**DESCRIPTION OF THE TASK:**
All the data below should be printed again without a single difference.

**STORED DATA:**
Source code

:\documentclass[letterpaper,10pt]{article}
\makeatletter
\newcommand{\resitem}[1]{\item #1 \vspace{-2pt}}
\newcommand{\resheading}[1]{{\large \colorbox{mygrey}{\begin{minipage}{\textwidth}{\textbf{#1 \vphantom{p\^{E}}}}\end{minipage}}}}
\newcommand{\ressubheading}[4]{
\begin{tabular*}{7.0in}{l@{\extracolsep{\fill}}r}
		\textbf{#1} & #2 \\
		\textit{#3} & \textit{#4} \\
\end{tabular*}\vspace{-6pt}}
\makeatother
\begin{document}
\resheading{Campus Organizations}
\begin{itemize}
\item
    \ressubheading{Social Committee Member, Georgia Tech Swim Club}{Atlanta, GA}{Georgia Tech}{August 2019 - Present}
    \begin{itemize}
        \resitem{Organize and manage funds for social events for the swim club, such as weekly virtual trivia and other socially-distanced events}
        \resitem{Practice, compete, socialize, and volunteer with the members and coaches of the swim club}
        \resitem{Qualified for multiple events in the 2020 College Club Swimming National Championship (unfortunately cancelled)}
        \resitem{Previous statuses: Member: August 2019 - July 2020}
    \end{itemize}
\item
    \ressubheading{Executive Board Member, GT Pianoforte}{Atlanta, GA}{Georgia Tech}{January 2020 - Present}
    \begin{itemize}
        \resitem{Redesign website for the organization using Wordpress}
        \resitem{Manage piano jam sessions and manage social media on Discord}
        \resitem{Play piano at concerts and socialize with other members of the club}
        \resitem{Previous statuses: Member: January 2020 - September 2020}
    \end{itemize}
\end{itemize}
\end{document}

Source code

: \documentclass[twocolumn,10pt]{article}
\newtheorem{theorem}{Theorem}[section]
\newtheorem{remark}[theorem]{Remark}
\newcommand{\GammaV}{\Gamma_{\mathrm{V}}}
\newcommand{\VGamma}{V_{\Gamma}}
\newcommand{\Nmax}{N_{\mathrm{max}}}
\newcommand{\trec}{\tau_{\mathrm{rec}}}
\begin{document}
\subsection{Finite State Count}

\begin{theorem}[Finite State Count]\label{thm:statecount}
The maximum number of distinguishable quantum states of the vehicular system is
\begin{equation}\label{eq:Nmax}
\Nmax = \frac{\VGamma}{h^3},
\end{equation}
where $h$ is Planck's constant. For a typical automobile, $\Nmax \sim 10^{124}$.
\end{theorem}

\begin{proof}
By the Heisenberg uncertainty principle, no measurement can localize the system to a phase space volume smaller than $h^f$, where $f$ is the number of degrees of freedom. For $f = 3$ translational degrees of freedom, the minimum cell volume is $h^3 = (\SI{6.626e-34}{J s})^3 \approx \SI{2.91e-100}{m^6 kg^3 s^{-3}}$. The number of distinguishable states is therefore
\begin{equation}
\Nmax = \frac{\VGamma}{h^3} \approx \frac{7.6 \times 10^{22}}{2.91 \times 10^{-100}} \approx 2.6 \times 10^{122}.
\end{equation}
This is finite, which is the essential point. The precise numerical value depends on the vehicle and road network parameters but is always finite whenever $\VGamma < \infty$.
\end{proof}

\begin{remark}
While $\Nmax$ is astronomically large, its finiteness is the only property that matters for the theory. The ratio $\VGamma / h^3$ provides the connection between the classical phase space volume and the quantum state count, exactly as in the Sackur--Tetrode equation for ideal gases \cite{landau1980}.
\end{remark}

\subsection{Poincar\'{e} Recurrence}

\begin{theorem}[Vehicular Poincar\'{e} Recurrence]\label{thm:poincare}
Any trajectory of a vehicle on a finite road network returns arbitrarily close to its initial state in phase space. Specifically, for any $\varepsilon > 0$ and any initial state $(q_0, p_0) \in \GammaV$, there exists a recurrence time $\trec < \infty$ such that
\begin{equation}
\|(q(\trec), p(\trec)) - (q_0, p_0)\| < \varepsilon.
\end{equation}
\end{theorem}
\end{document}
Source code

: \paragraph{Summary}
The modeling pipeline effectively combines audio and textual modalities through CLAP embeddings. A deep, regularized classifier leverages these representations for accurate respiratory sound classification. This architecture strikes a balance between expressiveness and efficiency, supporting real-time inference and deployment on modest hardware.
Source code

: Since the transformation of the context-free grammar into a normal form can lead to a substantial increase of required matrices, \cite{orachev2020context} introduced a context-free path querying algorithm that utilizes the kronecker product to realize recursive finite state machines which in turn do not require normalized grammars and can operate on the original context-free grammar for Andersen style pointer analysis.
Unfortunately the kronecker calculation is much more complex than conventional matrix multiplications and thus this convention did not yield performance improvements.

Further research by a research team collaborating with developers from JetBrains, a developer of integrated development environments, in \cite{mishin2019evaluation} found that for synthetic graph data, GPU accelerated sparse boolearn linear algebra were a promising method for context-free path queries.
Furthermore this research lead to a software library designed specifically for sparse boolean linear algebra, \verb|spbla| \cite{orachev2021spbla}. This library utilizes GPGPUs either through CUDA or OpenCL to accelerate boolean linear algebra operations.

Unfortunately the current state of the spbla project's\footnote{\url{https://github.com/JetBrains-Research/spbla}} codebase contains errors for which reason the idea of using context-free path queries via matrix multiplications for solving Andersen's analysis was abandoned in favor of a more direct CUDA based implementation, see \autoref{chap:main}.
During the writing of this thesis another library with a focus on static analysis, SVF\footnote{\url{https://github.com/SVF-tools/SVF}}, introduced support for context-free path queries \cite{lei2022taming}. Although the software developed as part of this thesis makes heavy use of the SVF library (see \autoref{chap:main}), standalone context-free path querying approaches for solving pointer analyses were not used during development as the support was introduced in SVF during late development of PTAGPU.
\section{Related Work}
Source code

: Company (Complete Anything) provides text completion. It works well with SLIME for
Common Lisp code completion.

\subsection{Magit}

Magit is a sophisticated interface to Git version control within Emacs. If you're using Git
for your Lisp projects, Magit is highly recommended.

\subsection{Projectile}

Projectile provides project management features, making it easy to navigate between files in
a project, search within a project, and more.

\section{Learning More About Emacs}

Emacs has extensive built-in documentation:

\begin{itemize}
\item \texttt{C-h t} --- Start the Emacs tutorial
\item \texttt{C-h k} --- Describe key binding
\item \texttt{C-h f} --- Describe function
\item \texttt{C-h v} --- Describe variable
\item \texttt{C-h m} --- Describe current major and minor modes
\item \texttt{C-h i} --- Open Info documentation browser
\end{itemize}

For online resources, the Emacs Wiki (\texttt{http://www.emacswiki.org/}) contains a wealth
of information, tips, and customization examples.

**WRITTEN REPLY:**
Source code

:\documentclass[letterpaper,10pt]{article}
\makeatletter
\newcommand{\resitem}[1]{\item #1 \vspace{-2pt}}
\newcommand{\resheading}[1]{{\large \colorbox{mygrey}{\begin{minipage}{\textwidth}{\textbf{#1 \vphantom{p\^{E}}}}\end{minipage}}}}
\newcommand{\ressubheading}[4]{
\begin{tabular*}{7.0in}{l@{\extracolsep{\fill}}r}
		\textbf{#1} & #2 \\
		\textit{#3} & \textit{#4} \\
\end{tabular*}\vspace{-6pt}}
\makeatother
\begin{document}
\resheading{Campus Organizations}
\begin{itemize}
\item
    \ressubheading{Social Committee Member, Georgia Tech Swim Club}{Atlanta, GA}{Georgia Tech}{August 2019 - Present}
    \begin{itemize}
        \resitem{Organize and manage funds for social events for the swim club, such as weekly virtual trivia and other socially-distanced events}
        \resitem{Practice, compete, socialize, and volunteer with the members and coaches of the swim club}
        \resitem{Qualified for multiple events in the 2020 College Club Swimming National Championship (unfortunately cancelled)}
        \resitem{Previous statuses: Member: August 2019 - July 2020}
    \end{itemize}
\item
    \ressubheading{Executive Board Member, GT Pianoforte}{Atlanta, GA}{Georgia Tech}{January 2020 - Present}
    \begin{itemize}
        \resitem{Redesign website for the organization using Wordpress}
        \resitem{Manage piano jam sessions and manage social media on Discord}
        \resitem{Play piano at concerts and socialize with other members of the club}
        \resitem{Previous statuses: Member: January 2020 - September 2020}
    \end{itemize}
\end{itemize}
\end{document}

Source code

: \documentclass[twocolumn,10pt]{article}
\newtheorem{theorem}{Theorem}[section]
\newtheorem{remark}[theorem]{Remark}
\newcommand{\GammaV}{\Gamma_{\mathrm{V}}}
\newcommand{\VGamma}{V_{\Gamma}}
\newcommand{\Nmax}{N_{\mathrm{max}}}
\newcommand{\trec}{\tau_{\mathrm{rec}}}
\begin{document}
\subsection{Finite State Count}

\begin{theorem}[Finite State Count]\label{thm:statecount}
The maximum number of distinguishable quantum states of the vehicular system is
\begin{equation}\label{eq:Nmax}
\Nmax = \frac{\VGamma}{h^3},
\end{equation}
where $h$ is Planck's constant. For a typical automobile, $\Nmax \sim 10^{124}$.
\end{theorem}

\begin{proof}
By the Heisenberg uncertainty principle, no measurement can localize the system to a phase space volume smaller than $h^f$, where $f$ is the number of degrees of freedom. For $f = 3$ translational degrees of freedom, the minimum cell volume is $h^3 = (\SI{6.626e-34}{J s})^3 \approx \SI{2.91e-100}{m^6 kg^3 s^{-3}}$. The number of distinguishable states is therefore
\begin{equation}
\Nmax = \frac{\VGamma}{h^3} \approx \frac{7.6 \times 10^{22}}{2.91 \times 10^{-100}} \approx 2.6 \times 10^{122}.
\end{equation}
This is finite, which is the essential point. The precise numerical value depends on the vehicle and road network parameters but is always finite whenever $\VGamma < \infty$.
\end{proof}

\begin{remark}
While $\Nmax$ is astronomically large, its finiteness is the only property that matters for the theory. The ratio $\VGamma / h^3$ provides the connection between the classical phase space volume and the quantum state count, exactly as in the Sackur--Tetrode equation for ideal gases \cite{landau1980}.
\end{remark}

\subsection{Poincar\'{e} Recurrence}

\begin{theorem}[Vehicular Poincar\'{e} Recurrence]\label{thm:poincare}
Any trajectory of a vehicle on a finite road network returns arbitrarily close to its initial state in phase space. Specifically, for any $\varepsilon > 0$ and any initial state $(q_0, p_0) \in \GammaV$, there exists a recurrence time $\trec < \infty$ such that
\begin{equation}
\|(q(\trec), p(\trec)) - (q_0, p_0)\| < \varepsilon.
\end{equation}
\end{theorem}
\end{document}
Source code

: \paragraph{Summary}
The modeling pipeline effectively combines audio and textual modalities through CLAP embeddings. A deep, regularized classifier leverages these representations for accurate respiratory sound classification. This architecture strikes a balance between expressiveness and efficiency, supporting real-time inference and deployment on modest hardware.
Source code

: Since the transformation of the context-free grammar into a normal form can lead to a substantial increase of required matrices, \cite{orachev2020context} introduced a context-free path querying algorithm that utilizes the kronecker product to realize recursive finite state machines which in turn do not require normalized grammars and can operate on the original context-free grammar for Andersen style pointer analysis.
Unfortunately the kronecker calculation is much more complex than conventional matrix multiplications and thus this convention did not yield performance improvements.

Further research by a research team collaborating with developers from JetBrains, a developer of integrated development environments, in \cite{mishin2019evaluation} found that for synthetic graph data, GPU accelerated sparse boolearn linear algebra were a promising method for context-free path queries.
Furthermore this research lead to a software library designed specifically for sparse boolean linear algebra, \verb|spbla| \cite{orachev2021spbla}. This library utilizes GPGPUs either through CUDA or OpenCL to accelerate boolean linear algebra operations.

Unfortunately the current state of the spbla project's\footnote{\url{https://github.com/JetBrains-Research/spbla}} codebase contains errors for which reason the idea of using context-free path queries via matrix multiplications for solving Andersen's analysis was abandoned in favor of a more direct CUDA based implementation, see \autoref{chap:main}.
During the writing of this thesis another library with a focus on static analysis, SVF\footnote{\url{https://github.com/SVF-tools/SVF}}, introduced support for context-free path queries \cite{lei2022taming}. Although the software developed as part of this thesis makes heavy use of the SVF library (see \autoref{chap:main}), standalone context-free path querying approaches for solving pointer analyses were not used during development as the support was introduced in SVF during late development of PTAGPU.
\section{Related Work}
Source code

: Company (Complete Anything) provides text completion. It works well with SLIME for
Common Lisp code completion.

\subsection{Magit}

Magit is a sophisticated interface to Git version control within Emacs. If you're using Git
for your Lisp projects, Magit is highly recommended.

\subsection{Projectile}

Projectile provides project management features, making it easy to navigate between files in
a project, search within a project, and more.

\section{Learning More About Emacs}

Emacs has extensive built-in documentation:

\begin{itemize}
\item \texttt{C-h t} --- Start the Emacs tutorial
\item \texttt{C-h k} --- Describe key binding
\item \texttt{C-h f} --- Describe function
\item \texttt{C-h v} --- Describe variable
\item \texttt{C-h m} --- Describe current major and minor modes
\item \texttt{C-h i} --- Open Info documentation browser
\end{itemize}

For online resources, the Emacs Wiki (\texttt{http://www.emacswiki.org/}) contains a wealth
of information, tips, and customization examples.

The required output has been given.